The Melbourne Cup trophy has made a brief stopover at a Sydney primary school where it may just have inspired a new generation of kids into the racing industry.
The Cup, a hand-riveted $175,000 creation by Hardy Brothers, was brought to West Ryde Primary School in Sydney's north west on Tuesday as part of a national tour of local communities to celebrate the race that will stop a nation on November 6.
The school's grounds were transformed into a mini racecourse, hosting jockey races, celebratory podiums and high-tea marquees for teachers and parents.
Students and parents were given the opportunity to handle the Cup - wearing protective silk gloves, of course.
Ten-year-old Alex Whitney was among the lucky few given the opportunity to hold the Cup.
He said he was excited about the upcoming race and would select a horse based on its name.
"If I win, I'll put the money in the bank," he said.
Former champion jockey Greg Hall delivered a speech to the pupils recounting his excitement in winning the coveted Cup in 1992 aboard Subzero.
"You've got so many emotions running through you and it's sort of unexplainable," he told AAP afterwards.
"As a kid you always dream of winning one, but your dreams don't often come true. To win it is fantastic."
Hall said the tour was important in educating and inspiring a new generation into the industry.
"You never know, one day one of these kids might be a jockey and say, `I remember when I was eight years of age and I'd seen that Melbourne Cup'.
"It might be a good story, wouldn't it, if one of these kids won one."
But he was concerned there could be a lack of jockeys in the future.
"It's not an easy gig being a jockey and kids these days are quite big...it's all about computers and playstations," Hall said.
"And you worry that you're not getting enough jockeys through the system."

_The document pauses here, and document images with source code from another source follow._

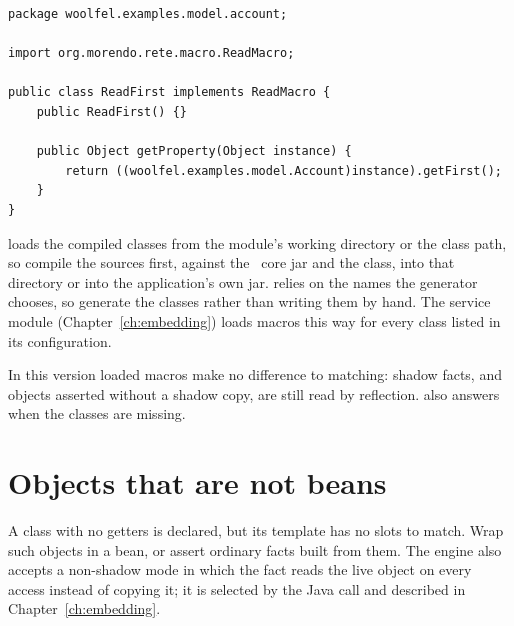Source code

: \begin{lstlisting}[style=java]
package woolfel.examples.model.account;

import org.morendo.rete.macro.ReadMacro;

public class ReadFirst implements ReadMacro {
    public ReadFirst() {}

    public Object getProperty(Object instance) {
        return ((woolfel.examples.model.Account)instance).getFirst();
    }
}
\end{lstlisting}

 loads the compiled classes from the module's
working directory or the class path, so compile the sources first,
against the \Morendo\ core jar and the class, into that directory or into
the application's own jar.  relies on the names the
generator chooses, so generate the classes rather than writing them by
hand. The service module (Chapter~\ref{ch:embedding}) loads macros this
way for every class listed in its configuration.

\begin{caution}
In this version loaded macros make no difference to matching: shadow
facts, and objects asserted without a shadow copy, are still read by
reflection.  also answers  when the classes are
missing.
\end{caution}

\section{Objects that are not beans}

A class with no getters is declared, but its template has no slots to
match. Wrap such objects in a bean, or assert ordinary facts built from
them. The engine also accepts a non-shadow mode in which the fact reads
the live object on every access instead of copying it; it is selected by
the Java  call and described in
Chapter~\ref{ch:embedding}.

He said it was a rarity to have racing `within the blood' but added he was confident his jockey son Nicholas could deliver a second Cup win for the family - either this year or in the future.
Nick Hall rides a lot of horses for owner Lloyd Williams who has several Cups chances this spring.

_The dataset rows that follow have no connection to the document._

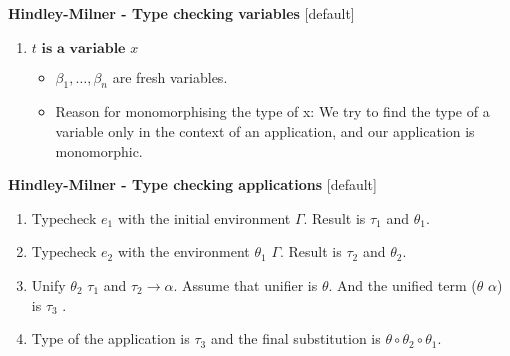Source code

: \documentclass{beamer}
\begin{document}
\begin{frame}[fragile]{\textbf{Hindley-Milner - Type checking variables}}
[default]
\begin{enumerate}[1:]
\item $t \textbf{ is a variable } x$
\begin{figure}[h]
\end{figure}
\begin{itemize}
  \item $\beta_{1},\ldots,\beta_{n}$ are fresh variables.
  \item Reason for monomorphising the type of x: We try to find the type of
  a variable only in the context of an application, and our application
  is monomorphic.
\end{itemize}
\end{enumerate}
\end{frame}


\begin{frame}[fragile]{\textbf{Hindley-Milner - Type checking applications}}
[default]
\begin{enumerate}[1]
    \item Typecheck $e_1$ with the initial environment $\Gamma$. Result is $\tau_1$ and $\theta_1$.
    \item Typecheck $e_2$ with the environment $\theta_1$ $\Gamma$. Result is $\tau_2$ and $\theta_2$.
    \item Unify $\theta_2$ $\tau_1$ and $\tau_2 \to \alpha$. Assume that unifier is $\theta$. And the unified
term ($\theta$ $\alpha$) is $\tau_3$ .
    \item Type of the application is $\tau_3$ and the final substitution is $\theta\circ\theta_2\circ\theta_1$.
\end{enumerate}
\end{frame}
\end{document}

"I'm the only one with a Melbourne Cup at the moment, but I think Nick, my boy, might outdo me," Hall said.
"I'm pretty sure he'll win one. He'll have a decent ride too because of Lloyd Williams."
At the end of the stopover, the Cup may have had just the right effect on the pupils.
"I guess it has inspired the little kids, because they really seem to like the idea of horseriding," West Ryde Primary school captain Bhashine Baskaran said.